Rendered images with source text:
==============================
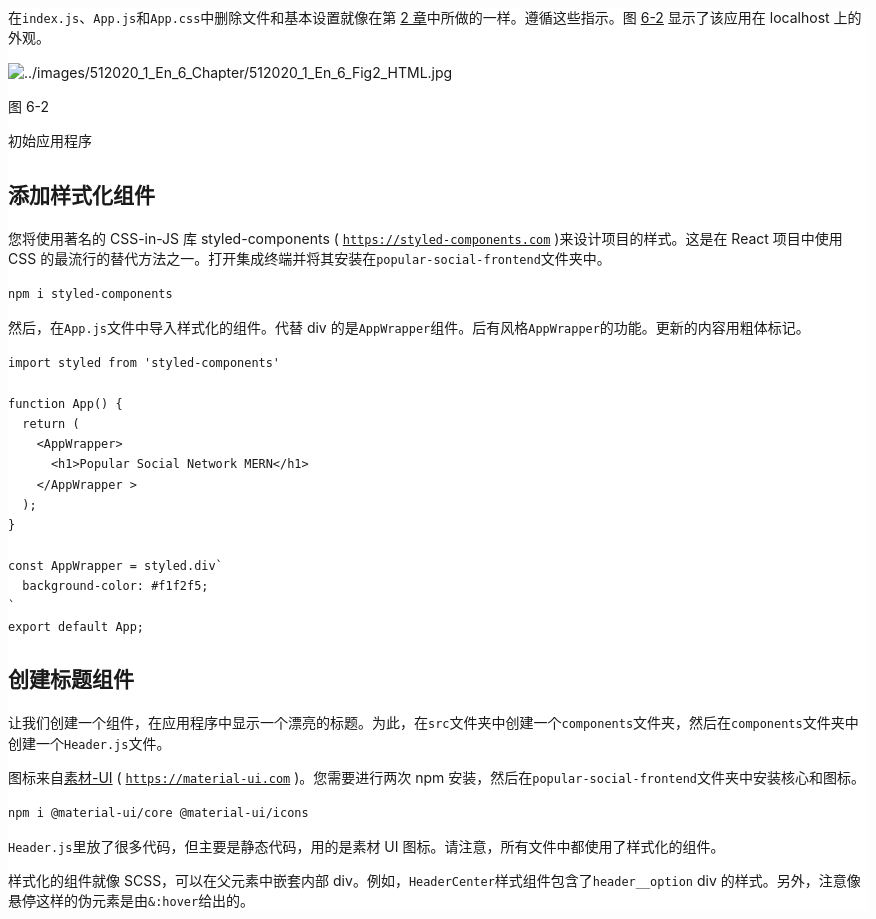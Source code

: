 在`index.js`、`App.js`和`App.css`中删除文件和基本设置就像在第 [2 章](2.html)中所做的一样。遵循这些指示。图 [6-2](#Fig2) 显示了该应用在 localhost 上的外观。

![../images/512020_1_En_6_Chapter/512020_1_En_6_Fig2_HTML.jpg](../images/512020_1_En_6_Chapter/512020_1_En_6_Fig2_HTML.jpg)

图 6-2

初始应用程序

## 添加样式化组件

您将使用著名的 CSS-in-JS 库 styled-components ( [`https://styled-components.com`](https://styled-components.com) )来设计项目的样式。这是在 React 项目中使用 CSS 的最流行的替代方法之一。打开集成终端并将其安装在`popular-social-frontend`文件夹中。

```
npm i styled-components

```

然后，在`App.js`文件中导入样式化的组件。代替 div 的是`AppWrapper`组件。后有风格`AppWrapper`的功能。更新的内容用粗体标记。

```
import styled from 'styled-components'

function App() {
  return (
    <AppWrapper>
      <h1>Popular Social Network MERN</h1>
    </AppWrapper >
  );
}

const AppWrapper = styled.div`
  background-color: #f1f2f5;
`
export default App;

```

## 创建标题组件

让我们创建一个组件，在应用程序中显示一个漂亮的标题。为此，在`src`文件夹中创建一个`components`文件夹，然后在`components`文件夹中创建一个`Header.js`文件。

图标来自[素材-UI](https://material-ui.com/) ( [`https://material-ui.com`](https://material-ui.com) )。您需要进行两次 npm 安装，然后在`popular-social-frontend`文件夹中安装核心和图标。

```
npm i @material-ui/core @material-ui/icons

```

`Header.js`里放了很多代码，但主要是静态代码，用的是素材 UI 图标。请注意，所有文件中都使用了样式化的组件。

样式化的组件就像 SCSS，可以在父元素中嵌套内部 div。例如，`HeaderCenter`样式组件包含了`header__option` div 的样式。另外，注意像悬停这样的伪元素是由`&:hover`给出的。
==============================
## [What you need to do]
For the string "components", search the preceding data and copy every line that includes it.

## [Your response]
您将使用著名的 CSS-in-JS 库 styled-components ( [`https://styled-components.com`](https://styled-components.com) )来设计项目的样式。这是在 React 项目中使用 CSS 的最流行的替代方法之一。打开集成终端并将其安装在`popular-social-frontend`文件夹中。
npm i styled-components
import styled from 'styled-components'
让我们创建一个组件，在应用程序中显示一个漂亮的标题。为此，在`src`文件夹中创建一个`components`文件夹，然后在`components`文件夹中创建一个`Header.js`文件。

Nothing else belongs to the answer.